Changes to the RMD age: The SECURE Act raises the age at which individuals must begin taking Required Minimum Distributions (RMDs) from retirement accounts from 70.5 to 72 years old. The new law only applies to those who turn 70.5 after December 31, 2019. The SECURE Act does not change the age at which an individual can make a Qualified Charitable Distribution (QCD).

Contributions to traditional IRAs allowed after age 70.5: Individuals may now contribute to a traditional IRA after age 70.5, provided they have earned income.

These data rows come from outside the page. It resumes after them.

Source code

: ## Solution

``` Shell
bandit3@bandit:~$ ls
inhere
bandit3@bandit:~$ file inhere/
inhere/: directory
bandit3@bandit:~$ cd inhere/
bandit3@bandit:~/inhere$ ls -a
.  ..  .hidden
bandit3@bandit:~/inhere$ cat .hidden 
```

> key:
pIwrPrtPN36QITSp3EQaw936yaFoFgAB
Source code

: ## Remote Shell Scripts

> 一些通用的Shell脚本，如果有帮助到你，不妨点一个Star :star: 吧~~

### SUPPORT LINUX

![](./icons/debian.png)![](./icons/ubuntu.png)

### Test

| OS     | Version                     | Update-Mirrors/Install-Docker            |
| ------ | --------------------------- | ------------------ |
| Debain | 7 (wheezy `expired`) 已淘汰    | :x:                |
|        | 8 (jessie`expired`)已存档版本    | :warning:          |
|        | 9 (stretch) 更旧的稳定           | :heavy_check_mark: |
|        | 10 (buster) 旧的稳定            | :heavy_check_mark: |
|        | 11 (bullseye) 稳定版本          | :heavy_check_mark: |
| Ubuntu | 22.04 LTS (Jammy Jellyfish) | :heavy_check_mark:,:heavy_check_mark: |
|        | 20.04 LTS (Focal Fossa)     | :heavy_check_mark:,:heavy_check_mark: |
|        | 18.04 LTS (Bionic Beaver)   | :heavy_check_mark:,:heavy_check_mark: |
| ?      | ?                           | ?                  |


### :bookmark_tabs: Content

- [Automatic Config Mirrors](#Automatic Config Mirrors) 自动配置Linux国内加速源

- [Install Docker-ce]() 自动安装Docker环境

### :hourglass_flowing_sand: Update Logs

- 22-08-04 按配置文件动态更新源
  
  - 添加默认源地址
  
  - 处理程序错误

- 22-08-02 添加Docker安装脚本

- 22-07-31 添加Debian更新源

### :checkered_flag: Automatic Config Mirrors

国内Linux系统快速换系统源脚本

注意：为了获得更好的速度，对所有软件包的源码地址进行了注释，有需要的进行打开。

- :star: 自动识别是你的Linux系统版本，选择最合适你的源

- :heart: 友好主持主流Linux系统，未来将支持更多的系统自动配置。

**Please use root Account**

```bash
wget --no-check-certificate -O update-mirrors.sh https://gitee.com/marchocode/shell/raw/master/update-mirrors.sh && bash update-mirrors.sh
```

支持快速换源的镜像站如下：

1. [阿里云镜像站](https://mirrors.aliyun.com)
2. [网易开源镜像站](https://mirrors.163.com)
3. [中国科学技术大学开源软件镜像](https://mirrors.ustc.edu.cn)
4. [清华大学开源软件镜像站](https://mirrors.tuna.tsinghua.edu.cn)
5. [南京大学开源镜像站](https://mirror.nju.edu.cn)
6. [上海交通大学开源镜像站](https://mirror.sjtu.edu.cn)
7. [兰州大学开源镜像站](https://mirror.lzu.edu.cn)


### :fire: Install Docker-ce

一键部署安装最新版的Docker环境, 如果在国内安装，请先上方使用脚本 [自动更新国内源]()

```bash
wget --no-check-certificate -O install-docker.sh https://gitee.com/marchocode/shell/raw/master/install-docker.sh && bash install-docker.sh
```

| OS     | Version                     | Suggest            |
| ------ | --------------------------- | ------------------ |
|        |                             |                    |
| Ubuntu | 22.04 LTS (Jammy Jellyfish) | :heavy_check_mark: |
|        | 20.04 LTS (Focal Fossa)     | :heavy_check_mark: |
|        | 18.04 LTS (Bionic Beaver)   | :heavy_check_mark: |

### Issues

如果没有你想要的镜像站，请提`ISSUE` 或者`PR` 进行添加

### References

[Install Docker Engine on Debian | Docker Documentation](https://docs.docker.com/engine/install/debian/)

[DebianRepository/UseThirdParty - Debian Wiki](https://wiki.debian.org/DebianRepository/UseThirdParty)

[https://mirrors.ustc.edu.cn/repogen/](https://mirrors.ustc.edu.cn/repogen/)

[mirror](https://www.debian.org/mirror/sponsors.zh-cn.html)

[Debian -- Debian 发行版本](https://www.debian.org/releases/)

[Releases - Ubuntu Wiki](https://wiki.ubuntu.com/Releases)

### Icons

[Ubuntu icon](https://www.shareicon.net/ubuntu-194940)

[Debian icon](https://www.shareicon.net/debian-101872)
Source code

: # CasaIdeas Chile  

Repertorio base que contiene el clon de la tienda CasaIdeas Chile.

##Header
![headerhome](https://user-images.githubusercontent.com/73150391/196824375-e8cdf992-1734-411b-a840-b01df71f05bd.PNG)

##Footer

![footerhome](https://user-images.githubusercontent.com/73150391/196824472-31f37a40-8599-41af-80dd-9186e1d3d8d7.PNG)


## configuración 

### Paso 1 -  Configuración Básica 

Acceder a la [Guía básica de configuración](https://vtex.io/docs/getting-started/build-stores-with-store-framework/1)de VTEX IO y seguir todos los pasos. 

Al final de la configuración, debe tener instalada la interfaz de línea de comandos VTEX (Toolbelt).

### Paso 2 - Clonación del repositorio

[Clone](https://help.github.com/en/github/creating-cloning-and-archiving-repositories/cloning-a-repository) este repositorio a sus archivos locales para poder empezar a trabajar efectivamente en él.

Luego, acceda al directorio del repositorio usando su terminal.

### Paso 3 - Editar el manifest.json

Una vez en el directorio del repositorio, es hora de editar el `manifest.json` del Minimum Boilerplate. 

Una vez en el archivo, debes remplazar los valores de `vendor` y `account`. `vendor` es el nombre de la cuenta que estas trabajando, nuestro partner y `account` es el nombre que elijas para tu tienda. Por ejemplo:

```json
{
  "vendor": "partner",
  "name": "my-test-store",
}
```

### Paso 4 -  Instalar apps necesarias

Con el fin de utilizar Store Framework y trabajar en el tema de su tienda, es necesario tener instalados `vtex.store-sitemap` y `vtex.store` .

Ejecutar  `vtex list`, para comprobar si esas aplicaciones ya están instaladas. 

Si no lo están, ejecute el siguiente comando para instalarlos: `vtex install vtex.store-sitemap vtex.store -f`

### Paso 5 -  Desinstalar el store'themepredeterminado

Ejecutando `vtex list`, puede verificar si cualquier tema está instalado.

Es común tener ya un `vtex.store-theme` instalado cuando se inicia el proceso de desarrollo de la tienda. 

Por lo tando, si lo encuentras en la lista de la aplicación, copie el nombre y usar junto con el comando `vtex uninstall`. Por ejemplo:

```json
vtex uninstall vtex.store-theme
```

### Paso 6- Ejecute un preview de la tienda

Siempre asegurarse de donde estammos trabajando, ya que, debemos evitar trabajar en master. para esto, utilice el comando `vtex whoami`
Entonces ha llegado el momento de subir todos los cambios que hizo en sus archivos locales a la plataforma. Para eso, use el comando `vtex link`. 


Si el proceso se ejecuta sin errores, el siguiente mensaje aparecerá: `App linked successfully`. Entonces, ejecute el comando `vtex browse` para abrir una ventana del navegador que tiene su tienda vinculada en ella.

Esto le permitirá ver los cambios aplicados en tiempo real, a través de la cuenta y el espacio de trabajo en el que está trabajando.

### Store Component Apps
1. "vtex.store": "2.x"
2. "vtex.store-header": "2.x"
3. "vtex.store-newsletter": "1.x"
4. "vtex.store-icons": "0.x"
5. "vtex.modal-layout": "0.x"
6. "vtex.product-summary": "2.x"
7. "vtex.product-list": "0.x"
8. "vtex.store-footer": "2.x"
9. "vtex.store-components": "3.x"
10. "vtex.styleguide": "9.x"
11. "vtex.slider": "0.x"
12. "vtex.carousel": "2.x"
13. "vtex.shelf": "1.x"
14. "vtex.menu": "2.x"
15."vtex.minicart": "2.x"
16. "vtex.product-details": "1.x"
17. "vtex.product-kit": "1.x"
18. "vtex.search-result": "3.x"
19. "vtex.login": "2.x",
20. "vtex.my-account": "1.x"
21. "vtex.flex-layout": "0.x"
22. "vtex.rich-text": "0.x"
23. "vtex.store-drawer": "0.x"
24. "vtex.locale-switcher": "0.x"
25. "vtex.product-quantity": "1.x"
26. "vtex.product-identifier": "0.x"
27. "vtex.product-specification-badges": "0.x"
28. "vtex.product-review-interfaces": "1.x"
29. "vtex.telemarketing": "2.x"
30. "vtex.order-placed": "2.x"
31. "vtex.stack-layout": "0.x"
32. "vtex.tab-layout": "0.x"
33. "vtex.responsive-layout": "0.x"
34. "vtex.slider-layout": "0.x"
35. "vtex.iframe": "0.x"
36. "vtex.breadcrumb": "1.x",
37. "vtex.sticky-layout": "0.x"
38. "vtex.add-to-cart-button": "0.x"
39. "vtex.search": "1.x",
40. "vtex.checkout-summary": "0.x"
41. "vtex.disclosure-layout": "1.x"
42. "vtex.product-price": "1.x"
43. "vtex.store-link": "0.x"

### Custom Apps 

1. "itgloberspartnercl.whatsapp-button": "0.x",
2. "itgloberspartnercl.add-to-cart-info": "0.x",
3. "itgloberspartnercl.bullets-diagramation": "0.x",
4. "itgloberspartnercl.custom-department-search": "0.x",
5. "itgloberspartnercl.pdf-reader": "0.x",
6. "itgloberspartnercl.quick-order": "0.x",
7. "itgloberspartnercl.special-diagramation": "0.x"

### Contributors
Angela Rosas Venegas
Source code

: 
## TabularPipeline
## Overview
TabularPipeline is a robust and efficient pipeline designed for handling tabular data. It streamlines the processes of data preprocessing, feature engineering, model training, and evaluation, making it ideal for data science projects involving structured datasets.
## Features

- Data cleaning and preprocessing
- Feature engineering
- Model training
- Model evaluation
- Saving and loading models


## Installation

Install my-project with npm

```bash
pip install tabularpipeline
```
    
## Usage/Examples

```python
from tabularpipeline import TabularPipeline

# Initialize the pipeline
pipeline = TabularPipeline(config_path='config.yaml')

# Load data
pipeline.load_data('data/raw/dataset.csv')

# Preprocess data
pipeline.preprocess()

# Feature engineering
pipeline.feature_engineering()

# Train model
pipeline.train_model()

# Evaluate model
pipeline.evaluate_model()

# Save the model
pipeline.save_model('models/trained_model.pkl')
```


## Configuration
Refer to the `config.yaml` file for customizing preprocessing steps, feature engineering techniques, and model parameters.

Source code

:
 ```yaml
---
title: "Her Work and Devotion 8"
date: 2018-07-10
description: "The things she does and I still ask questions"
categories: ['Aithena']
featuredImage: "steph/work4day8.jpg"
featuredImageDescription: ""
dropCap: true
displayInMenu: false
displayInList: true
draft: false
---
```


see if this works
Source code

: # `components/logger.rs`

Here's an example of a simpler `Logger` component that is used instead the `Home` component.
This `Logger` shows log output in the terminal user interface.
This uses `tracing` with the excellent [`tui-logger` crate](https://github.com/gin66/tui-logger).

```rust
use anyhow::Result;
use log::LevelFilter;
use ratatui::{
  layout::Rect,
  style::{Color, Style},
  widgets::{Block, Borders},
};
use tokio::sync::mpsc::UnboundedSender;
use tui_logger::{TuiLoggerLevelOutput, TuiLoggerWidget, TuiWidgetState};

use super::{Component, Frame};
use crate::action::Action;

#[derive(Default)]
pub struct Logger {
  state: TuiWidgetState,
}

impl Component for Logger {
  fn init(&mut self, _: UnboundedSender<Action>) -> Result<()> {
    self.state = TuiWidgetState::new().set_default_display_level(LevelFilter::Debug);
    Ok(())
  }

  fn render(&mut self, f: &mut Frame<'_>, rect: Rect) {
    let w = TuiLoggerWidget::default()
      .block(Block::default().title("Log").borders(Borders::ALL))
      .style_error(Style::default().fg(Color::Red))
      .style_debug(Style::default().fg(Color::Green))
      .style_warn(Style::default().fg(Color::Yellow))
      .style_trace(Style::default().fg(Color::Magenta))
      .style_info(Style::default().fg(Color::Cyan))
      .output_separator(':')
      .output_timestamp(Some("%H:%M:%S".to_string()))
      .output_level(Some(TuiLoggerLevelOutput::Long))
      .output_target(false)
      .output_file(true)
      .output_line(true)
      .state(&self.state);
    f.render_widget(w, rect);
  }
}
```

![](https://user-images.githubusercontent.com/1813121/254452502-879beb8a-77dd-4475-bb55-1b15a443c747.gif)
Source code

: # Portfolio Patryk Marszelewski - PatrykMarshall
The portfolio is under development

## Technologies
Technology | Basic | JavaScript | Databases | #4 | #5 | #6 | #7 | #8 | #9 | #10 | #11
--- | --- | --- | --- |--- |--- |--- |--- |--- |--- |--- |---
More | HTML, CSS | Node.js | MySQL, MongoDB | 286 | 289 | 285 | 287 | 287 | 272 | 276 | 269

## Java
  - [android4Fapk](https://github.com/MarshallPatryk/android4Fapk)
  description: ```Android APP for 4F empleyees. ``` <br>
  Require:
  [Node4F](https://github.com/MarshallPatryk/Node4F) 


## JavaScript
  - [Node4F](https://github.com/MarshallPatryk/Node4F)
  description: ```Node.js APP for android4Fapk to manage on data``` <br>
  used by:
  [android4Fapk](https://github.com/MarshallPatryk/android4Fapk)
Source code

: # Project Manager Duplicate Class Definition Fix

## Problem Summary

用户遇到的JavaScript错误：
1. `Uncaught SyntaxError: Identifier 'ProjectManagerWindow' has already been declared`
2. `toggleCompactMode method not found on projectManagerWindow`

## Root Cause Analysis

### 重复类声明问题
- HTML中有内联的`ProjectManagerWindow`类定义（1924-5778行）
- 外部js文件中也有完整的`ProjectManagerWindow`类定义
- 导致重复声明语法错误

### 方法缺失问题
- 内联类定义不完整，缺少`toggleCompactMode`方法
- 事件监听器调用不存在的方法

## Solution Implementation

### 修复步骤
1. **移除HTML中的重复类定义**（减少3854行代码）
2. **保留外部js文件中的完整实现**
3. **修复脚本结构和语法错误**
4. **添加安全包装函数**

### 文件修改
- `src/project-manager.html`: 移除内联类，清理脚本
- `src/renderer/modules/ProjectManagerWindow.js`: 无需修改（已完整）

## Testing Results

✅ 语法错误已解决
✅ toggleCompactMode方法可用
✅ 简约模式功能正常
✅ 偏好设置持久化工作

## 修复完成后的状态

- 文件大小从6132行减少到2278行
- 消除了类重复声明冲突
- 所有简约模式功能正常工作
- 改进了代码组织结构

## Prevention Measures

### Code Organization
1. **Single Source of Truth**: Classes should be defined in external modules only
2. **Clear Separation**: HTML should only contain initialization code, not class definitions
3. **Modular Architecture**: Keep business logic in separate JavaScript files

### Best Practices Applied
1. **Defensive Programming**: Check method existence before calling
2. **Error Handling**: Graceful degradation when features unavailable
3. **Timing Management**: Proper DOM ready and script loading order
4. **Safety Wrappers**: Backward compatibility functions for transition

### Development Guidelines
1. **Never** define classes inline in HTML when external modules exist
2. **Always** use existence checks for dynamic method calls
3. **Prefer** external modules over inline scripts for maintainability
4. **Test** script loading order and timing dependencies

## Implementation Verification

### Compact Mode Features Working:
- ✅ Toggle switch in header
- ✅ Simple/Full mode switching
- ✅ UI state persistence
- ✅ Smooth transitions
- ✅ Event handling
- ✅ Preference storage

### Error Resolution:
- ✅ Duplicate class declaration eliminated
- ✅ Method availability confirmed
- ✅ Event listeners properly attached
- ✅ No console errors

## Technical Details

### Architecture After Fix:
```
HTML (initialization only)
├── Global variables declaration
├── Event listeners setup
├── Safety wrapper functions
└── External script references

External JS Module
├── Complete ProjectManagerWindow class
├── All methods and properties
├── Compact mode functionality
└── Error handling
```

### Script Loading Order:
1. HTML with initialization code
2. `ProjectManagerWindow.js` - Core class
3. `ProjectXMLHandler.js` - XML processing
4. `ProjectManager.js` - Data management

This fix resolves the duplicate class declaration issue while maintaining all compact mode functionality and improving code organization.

New rules for inherited retirement accounts: New rules apply to retirement accounts inherited in 2020 and beyond. Under the old rule, the beneficiary of an inherited retirement account could distribute those assets over their lifetime (Stretch IRAs). Under the new law, those assets must be distributed within 10 years with exceptions for spouses, minor children, disabled individuals and beneficiaries less than 10 years younger than the decedent. Non-designated beneficiaries must still receive funds within 5 years if the account owner passes away prior to turning 72.

Penalty-free withdrawals for birth/adoption expenses: New parents can withdraw up to $5,000 from an IRA or retirement plan to pay for birth or adoption expenses—through the first year after birth or adoption. No penalties will be applied to the withdrawal, but taxes will be owed on any pretax contributions.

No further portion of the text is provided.